## Directions
For this exercise, transcribe all of the entries exactly.

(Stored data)
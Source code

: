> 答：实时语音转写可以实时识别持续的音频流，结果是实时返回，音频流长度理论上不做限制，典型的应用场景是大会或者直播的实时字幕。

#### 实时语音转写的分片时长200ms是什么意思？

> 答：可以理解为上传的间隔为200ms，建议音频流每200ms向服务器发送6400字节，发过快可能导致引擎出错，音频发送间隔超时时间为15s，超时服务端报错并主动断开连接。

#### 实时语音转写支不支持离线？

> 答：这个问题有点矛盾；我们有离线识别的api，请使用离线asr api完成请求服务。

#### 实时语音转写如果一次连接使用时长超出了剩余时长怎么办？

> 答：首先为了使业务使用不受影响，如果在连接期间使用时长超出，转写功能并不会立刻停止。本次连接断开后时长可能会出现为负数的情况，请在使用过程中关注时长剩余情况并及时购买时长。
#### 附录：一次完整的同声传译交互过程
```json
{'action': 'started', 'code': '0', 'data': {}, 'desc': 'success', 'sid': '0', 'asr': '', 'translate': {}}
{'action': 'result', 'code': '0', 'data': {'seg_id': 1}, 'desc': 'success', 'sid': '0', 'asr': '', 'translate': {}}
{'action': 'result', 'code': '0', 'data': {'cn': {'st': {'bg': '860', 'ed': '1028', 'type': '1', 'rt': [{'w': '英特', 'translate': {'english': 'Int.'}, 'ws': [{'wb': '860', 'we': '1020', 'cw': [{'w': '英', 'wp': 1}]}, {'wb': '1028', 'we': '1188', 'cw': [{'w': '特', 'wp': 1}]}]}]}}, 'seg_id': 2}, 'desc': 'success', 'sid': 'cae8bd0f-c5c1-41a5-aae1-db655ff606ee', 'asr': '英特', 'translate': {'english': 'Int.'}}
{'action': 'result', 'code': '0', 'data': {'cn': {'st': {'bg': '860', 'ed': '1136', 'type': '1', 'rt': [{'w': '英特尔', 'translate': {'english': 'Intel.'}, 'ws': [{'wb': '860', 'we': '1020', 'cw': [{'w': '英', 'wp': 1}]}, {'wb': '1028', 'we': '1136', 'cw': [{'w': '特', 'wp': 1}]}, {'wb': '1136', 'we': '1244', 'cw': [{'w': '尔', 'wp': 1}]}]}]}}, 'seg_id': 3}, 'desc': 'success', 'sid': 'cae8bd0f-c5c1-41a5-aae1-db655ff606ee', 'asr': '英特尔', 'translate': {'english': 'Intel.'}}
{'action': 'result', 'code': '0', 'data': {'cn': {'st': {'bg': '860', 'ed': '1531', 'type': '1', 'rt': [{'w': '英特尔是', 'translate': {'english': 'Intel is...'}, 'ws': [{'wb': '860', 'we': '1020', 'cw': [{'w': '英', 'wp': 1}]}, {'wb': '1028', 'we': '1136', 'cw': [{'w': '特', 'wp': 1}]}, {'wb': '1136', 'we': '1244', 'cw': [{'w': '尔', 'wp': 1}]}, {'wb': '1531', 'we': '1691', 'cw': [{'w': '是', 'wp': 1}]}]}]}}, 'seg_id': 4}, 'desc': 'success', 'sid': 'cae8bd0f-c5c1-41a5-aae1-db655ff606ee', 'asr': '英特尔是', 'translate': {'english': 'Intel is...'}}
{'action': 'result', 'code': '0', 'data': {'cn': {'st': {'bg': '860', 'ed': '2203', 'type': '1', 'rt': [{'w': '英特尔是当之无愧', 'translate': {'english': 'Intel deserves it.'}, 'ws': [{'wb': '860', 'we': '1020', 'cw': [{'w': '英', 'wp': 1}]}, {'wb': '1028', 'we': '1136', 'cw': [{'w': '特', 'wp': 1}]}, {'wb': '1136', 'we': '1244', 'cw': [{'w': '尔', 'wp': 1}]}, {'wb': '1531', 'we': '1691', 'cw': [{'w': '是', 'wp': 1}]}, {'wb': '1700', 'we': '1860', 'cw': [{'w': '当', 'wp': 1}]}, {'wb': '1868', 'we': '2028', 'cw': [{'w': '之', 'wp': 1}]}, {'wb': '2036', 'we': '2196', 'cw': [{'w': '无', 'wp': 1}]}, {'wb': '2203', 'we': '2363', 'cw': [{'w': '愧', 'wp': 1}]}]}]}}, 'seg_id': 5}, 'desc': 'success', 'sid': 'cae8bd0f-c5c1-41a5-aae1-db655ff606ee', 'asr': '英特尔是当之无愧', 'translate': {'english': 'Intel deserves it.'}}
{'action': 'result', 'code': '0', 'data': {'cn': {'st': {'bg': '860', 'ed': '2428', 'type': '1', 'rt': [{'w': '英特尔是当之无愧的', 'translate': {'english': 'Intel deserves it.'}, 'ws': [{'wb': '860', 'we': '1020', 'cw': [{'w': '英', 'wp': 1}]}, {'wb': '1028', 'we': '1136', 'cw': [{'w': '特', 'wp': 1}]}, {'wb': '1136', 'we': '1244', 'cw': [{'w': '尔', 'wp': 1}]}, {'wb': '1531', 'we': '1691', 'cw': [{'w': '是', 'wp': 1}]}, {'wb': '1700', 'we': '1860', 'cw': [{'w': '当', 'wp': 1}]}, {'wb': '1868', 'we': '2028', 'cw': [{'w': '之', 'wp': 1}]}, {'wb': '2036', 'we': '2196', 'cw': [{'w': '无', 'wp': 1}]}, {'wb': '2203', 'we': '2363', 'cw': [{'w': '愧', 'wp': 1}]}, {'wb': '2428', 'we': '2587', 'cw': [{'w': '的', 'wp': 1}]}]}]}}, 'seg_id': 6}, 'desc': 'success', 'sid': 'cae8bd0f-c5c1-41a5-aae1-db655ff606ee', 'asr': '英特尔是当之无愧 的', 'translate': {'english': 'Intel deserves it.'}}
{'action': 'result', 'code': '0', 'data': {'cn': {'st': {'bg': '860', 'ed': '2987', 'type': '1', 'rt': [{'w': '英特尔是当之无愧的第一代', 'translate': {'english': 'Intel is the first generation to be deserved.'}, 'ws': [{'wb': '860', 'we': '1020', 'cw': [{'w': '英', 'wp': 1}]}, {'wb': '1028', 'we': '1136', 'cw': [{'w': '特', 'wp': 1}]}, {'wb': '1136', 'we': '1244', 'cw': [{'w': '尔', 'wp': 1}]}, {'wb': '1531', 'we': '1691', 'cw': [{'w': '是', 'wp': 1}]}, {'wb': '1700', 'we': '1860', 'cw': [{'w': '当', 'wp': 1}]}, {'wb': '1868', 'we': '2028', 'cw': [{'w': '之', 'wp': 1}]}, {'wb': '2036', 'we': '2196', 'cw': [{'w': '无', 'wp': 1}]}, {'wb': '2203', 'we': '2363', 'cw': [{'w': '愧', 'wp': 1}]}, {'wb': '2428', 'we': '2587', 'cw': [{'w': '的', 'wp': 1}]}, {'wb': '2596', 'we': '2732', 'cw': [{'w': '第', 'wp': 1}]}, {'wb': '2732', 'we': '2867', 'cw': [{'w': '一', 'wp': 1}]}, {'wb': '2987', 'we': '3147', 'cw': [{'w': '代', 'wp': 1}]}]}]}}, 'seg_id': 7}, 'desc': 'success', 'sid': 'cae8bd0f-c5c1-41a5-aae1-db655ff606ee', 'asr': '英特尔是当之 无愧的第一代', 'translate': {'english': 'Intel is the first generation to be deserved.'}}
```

## Problem solution
Source code

:> 答：实时语音转写可以实时识别持续的音频流，结果是实时返回，音频流长度理论上不做限制，典型的应用场景是大会或者直播的实时字幕。

#### 实时语音转写的分片时长200ms是什么意思？

> 答：可以理解为上传的间隔为200ms，建议音频流每200ms向服务器发送6400字节，发过快可能导致引擎出错，音频发送间隔超时时间为15s，超时服务端报错并主动断开连接。

#### 实时语音转写支不支持离线？

> 答：这个问题有点矛盾；我们有离线识别的api，请使用离线asr api完成请求服务。

#### 实时语音转写如果一次连接使用时长超出了剩余时长怎么办？

> 答：首先为了使业务使用不受影响，如果在连接期间使用时长超出，转写功能并不会立刻停止。本次连接断开后时长可能会出现为负数的情况，请在使用过程中关注时长剩余情况并及时购买时长。
#### 附录：一次完整的同声传译交互过程
```json
{'action': 'started', 'code': '0', 'data': {}, 'desc': 'success', 'sid': '0', 'asr': '', 'translate': {}}
{'action': 'result', 'code': '0', 'data': {'seg_id': 1}, 'desc': 'success', 'sid': '0', 'asr': '', 'translate': {}}
{'action': 'result', 'code': '0', 'data': {'cn': {'st': {'bg': '860', 'ed': '1028', 'type': '1', 'rt': [{'w': '英特', 'translate': {'english': 'Int.'}, 'ws': [{'wb': '860', 'we': '1020', 'cw': [{'w': '英', 'wp': 1}]}, {'wb': '1028', 'we': '1188', 'cw': [{'w': '特', 'wp': 1}]}]}]}}, 'seg_id': 2}, 'desc': 'success', 'sid': 'cae8bd0f-c5c1-41a5-aae1-db655ff606ee', 'asr': '英特', 'translate': {'english': 'Int.'}}
{'action': 'result', 'code': '0', 'data': {'cn': {'st': {'bg': '860', 'ed': '1136', 'type': '1', 'rt': [{'w': '英特尔', 'translate': {'english': 'Intel.'}, 'ws': [{'wb': '860', 'we': '1020', 'cw': [{'w': '英', 'wp': 1}]}, {'wb': '1028', 'we': '1136', 'cw': [{'w': '特', 'wp': 1}]}, {'wb': '1136', 'we': '1244', 'cw': [{'w': '尔', 'wp': 1}]}]}]}}, 'seg_id': 3}, 'desc': 'success', 'sid': 'cae8bd0f-c5c1-41a5-aae1-db655ff606ee', 'asr': '英特尔', 'translate': {'english': 'Intel.'}}
{'action': 'result', 'code': '0', 'data': {'cn': {'st': {'bg': '860', 'ed': '1531', 'type': '1', 'rt': [{'w': '英特尔是', 'translate': {'english': 'Intel is...'}, 'ws': [{'wb': '860', 'we': '1020', 'cw': [{'w': '英', 'wp': 1}]}, {'wb': '1028', 'we': '1136', 'cw': [{'w': '特', 'wp': 1}]}, {'wb': '1136', 'we': '1244', 'cw': [{'w': '尔', 'wp': 1}]}, {'wb': '1531', 'we': '1691', 'cw': [{'w': '是', 'wp': 1}]}]}]}}, 'seg_id': 4}, 'desc': 'success', 'sid': 'cae8bd0f-c5c1-41a5-aae1-db655ff606ee', 'asr': '英特尔是', 'translate': {'english': 'Intel is...'}}
{'action': 'result', 'code': '0', 'data': {'cn': {'st': {'bg': '860', 'ed': '2203', 'type': '1', 'rt': [{'w': '英特尔是当之无愧', 'translate': {'english': 'Intel deserves it.'}, 'ws': [{'wb': '860', 'we': '1020', 'cw': [{'w': '英', 'wp': 1}]}, {'wb': '1028', 'we': '1136', 'cw': [{'w': '特', 'wp': 1}]}, {'wb': '1136', 'we': '1244', 'cw': [{'w': '尔', 'wp': 1}]}, {'wb': '1531', 'we': '1691', 'cw': [{'w': '是', 'wp': 1}]}, {'wb': '1700', 'we': '1860', 'cw': [{'w': '当', 'wp': 1}]}, {'wb': '1868', 'we': '2028', 'cw': [{'w': '之', 'wp': 1}]}, {'wb': '2036', 'we': '2196', 'cw': [{'w': '无', 'wp': 1}]}, {'wb': '2203', 'we': '2363', 'cw': [{'w': '愧', 'wp': 1}]}]}]}}, 'seg_id': 5}, 'desc': 'success', 'sid': 'cae8bd0f-c5c1-41a5-aae1-db655ff606ee', 'asr': '英特尔是当之无愧', 'translate': {'english': 'Intel deserves it.'}}
{'action': 'result', 'code': '0', 'data': {'cn': {'st': {'bg': '860', 'ed': '2428', 'type': '1', 'rt': [{'w': '英特尔是当之无愧的', 'translate': {'english': 'Intel deserves it.'}, 'ws': [{'wb': '860', 'we': '1020', 'cw': [{'w': '英', 'wp': 1}]}, {'wb': '1028', 'we': '1136', 'cw': [{'w': '特', 'wp': 1}]}, {'wb': '1136', 'we': '1244', 'cw': [{'w': '尔', 'wp': 1}]}, {'wb': '1531', 'we': '1691', 'cw': [{'w': '是', 'wp': 1}]}, {'wb': '1700', 'we': '1860', 'cw': [{'w': '当', 'wp': 1}]}, {'wb': '1868', 'we': '2028', 'cw': [{'w': '之', 'wp': 1}]}, {'wb': '2036', 'we': '2196', 'cw': [{'w': '无', 'wp': 1}]}, {'wb': '2203', 'we': '2363', 'cw': [{'w': '愧', 'wp': 1}]}, {'wb': '2428', 'we': '2587', 'cw': [{'w': '的', 'wp': 1}]}]}]}}, 'seg_id': 6}, 'desc': 'success', 'sid': 'cae8bd0f-c5c1-41a5-aae1-db655ff606ee', 'asr': '英特尔是当之无愧 的', 'translate': {'english': 'Intel deserves it.'}}
{'action': 'result', 'code': '0', 'data': {'cn': {'st': {'bg': '860', 'ed': '2987', 'type': '1', 'rt': [{'w': '英特尔是当之无愧的第一代', 'translate': {'english': 'Intel is the first generation to be deserved.'}, 'ws': [{'wb': '860', 'we': '1020', 'cw': [{'w': '英', 'wp': 1}]}, {'wb': '1028', 'we': '1136', 'cw': [{'w': '特', 'wp': 1}]}, {'wb': '1136', 'we': '1244', 'cw': [{'w': '尔', 'wp': 1}]}, {'wb': '1531', 'we': '1691', 'cw': [{'w': '是', 'wp': 1}]}, {'wb': '1700', 'we': '1860', 'cw': [{'w': '当', 'wp': 1}]}, {'wb': '1868', 'we': '2028', 'cw': [{'w': '之', 'wp': 1}]}, {'wb': '2036', 'we': '2196', 'cw': [{'w': '无', 'wp': 1}]}, {'wb': '2203', 'we': '2363', 'cw': [{'w': '愧', 'wp': 1}]}, {'wb': '2428', 'we': '2587', 'cw': [{'w': '的', 'wp': 1}]}, {'wb': '2596', 'we': '2732', 'cw': [{'w': '第', 'wp': 1}]}, {'wb': '2732', 'we': '2867', 'cw': [{'w': '一', 'wp': 1}]}, {'wb': '2987', 'we': '3147', 'cw': [{'w': '代', 'wp': 1}]}]}]}}, 'seg_id': 7}, 'desc': 'success', 'sid': 'cae8bd0f-c5c1-41a5-aae1-db655ff606ee', 'asr': '英特尔是当之 无愧的第一代', 'translate': {'english': 'Intel is the first generation to be deserved.'}}
```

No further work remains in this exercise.